¿Qué hace él allí? Esa fue la pregunta que me hice la mañana de un 3 de noviembre de algún año de la década del setenta cuando, desde la ventanilla de un ómnibus, lo divisé en la fila de hurreros y seccionaleros que esperaban su turno para entrar a Mburuvicha Róga. Se trataba de uno de mis profesores de la Facultad de Medicina cuya erudición y observaciones criteriosas le habían generado un cierto prestigio. Verlo allí, entre los lamesuelas de la “fecha feliz”, me produjo una cierta desazón. Cuando comenté el episodio con un compañero, éste me explicó que el citado médico ocupaba un cargo en Instituto de Previsión Social y que, si quería conservarlo, era mejor no faltar a esa cita.
El ritual de felicitar a Alfredo Stroessner por su cumpleaños se había impuesto desde su arribo al poder en 1954 y era la cúspide de la pesada coreografía estatal que incitaba al culto de su personalidad.
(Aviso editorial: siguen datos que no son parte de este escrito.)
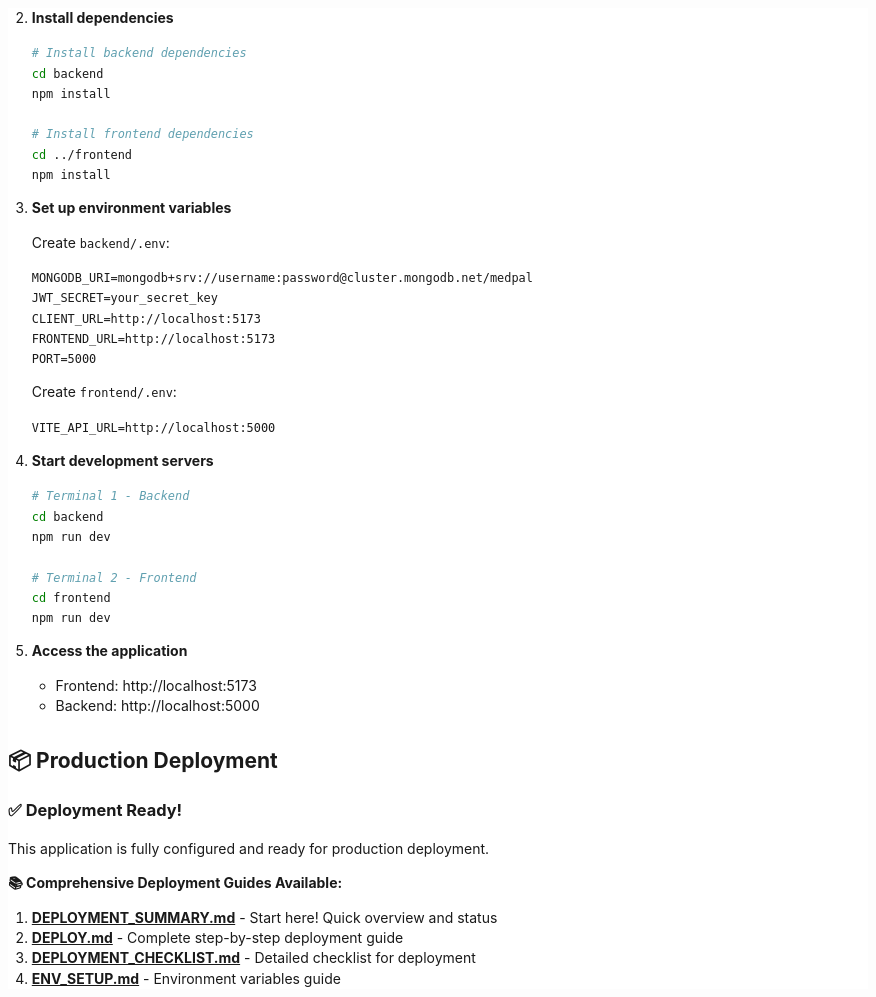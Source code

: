 2. **Install dependencies**
   ```bash
   # Install backend dependencies
   cd backend
   npm install

   # Install frontend dependencies
   cd ../frontend
   npm install
   ```

3. **Set up environment variables**

   Create `backend/.env`:
   ```env
   MONGODB_URI=mongodb+srv://username:password@cluster.mongodb.net/medpal
   JWT_SECRET=your_secret_key
   CLIENT_URL=http://localhost:5173
   FRONTEND_URL=http://localhost:5173
   PORT=5000
   ```

   Create `frontend/.env`:
   ```env
   VITE_API_URL=http://localhost:5000
   ```

4. **Start development servers**

   ```bash
   # Terminal 1 - Backend
   cd backend
   npm run dev

   # Terminal 2 - Frontend
   cd frontend
   npm run dev
   ```

5. **Access the application**
   - Frontend: http://localhost:5173
   - Backend: http://localhost:5000

## 📦 Production Deployment

### ✅ Deployment Ready!

This application is fully configured and ready for production deployment.

**📚 Comprehensive Deployment Guides Available:**

1. **[DEPLOYMENT_SUMMARY.md](./DEPLOYMENT_SUMMARY.md)** - Start here! Quick overview and status
2. **[DEPLOY.md](./DEPLOY.md)** - Complete step-by-step deployment guide
3. **[DEPLOYMENT_CHECKLIST.md](./DEPLOYMENT_CHECKLIST.md)** - Detailed checklist for deployment
4. **[ENV_SETUP.md](./ENV_SETUP.md)** - Environment variables guide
Ese día los periódicos publicaban suplementos especiales; la radio y la televisión difundían mensajes de adhesión y discursos de alabanza y el dictador inauguraba alguna obra cercana a la Plaza 3 de noviembre en el barrio que llevaba su nombre.
La zalamería era tan extendida que se convertía en una dura competencia que exigía imaginación a los trepadores, como se los llamaba entonces. Florecía una industria de bustos, cuadros y libros de homenaje que lo presentaban como gran patriota y heredero de las virtudes del general Bernardino Caballero. Se animaban a tanto gracias a la vanidad del adulado, quien disfrutaba contemplar la genuflexión de sus súbditos.
Seguro que había muchos que tenían una real admiración por Stroessner, pero la gran mayoría estaba allí por miedo a que alguien dudara de su lealtad. Un apretón de mano más prolongado, unas palmadas en la espalda tenían un significado venturoso. ¡Ay de aquellos a los que el general saludaba fríamente o dejaba con la mano extendida en el aire!
Pero todo era falso. Cuando Stroessner cayó esos fingidos sentimientos dieron paso a una hipocresía colectiva. Casi todos negarían su stronismo, nadie recordaría haber estado durante horas al sol esperando su saludo reconfortante.
Lino Oviedo intentó repetir esa liturgia personalista. Lo suyo fue a menor escala solo porque no llegó al poder. Tenía un cierto carisma autoritario y populista que le gustaba a un sector de la población. Lo que también fue aprovechado por oportunistas. Guardo en mi poder el suplemento especial del 23 de setiembre de 1998 de un matutino asunceno completamente dedicado a su onomástico. Hay allí mensajes empalagosos de personas y empresas que, después del magnicidio de Luis María Argaña y el Marzo paraguayo, desearían olvidar ese pasado oviedista.
El 5 de julio pasado fue el cumpleaños de Horacio Cartes y volvimos a ver esa paciente fila de personas deseosa de hacerse una selfie con el líder irremplazable. Me volvió a asaltar la sensación de vergüenza ajena, de la falta de dignidad de mis compatriotas. De nuevo, aclaro que no niego que una porción de ellos estaba allí por un genuino aprecio a Cartes. Pero no me vengan con el cuento de que la mayoría acudió espontáneamente, subyugada por su carisma. Las subyuga el dinero.
Las imágenes eran bastante humillantes. Todos metidos en una especie de brete esperando su turno de firmar una planilla de asistencia y pasar por un detector de metales. Tantas horas de horario laboral invertidas en el sueño de recibir un mohín cariñoso del hombre, solo recompensadas con una empanada y un pancito. Es un circo melancólico y decadente que ya conocimos antes en otros momentos colorados. A Cartes puede servirle como consuelo ante las desgracias ocurridas el mismo día: la cancelación de cuentas de Tabesa por el BNF, la aprobación del protocolo de combate al contrabando de cigarrillos y la eliminación de su Club Libertad de la Copa Libertadores.
Pero no debe perder de vista que todo es una ficción, que son amores fingidos, como los de Stroessner, como los de Oviedo. Ya lo decía el poeta inglés George Chapman: “Los aduladores se parecen a los amigos como los lobos a los perros”.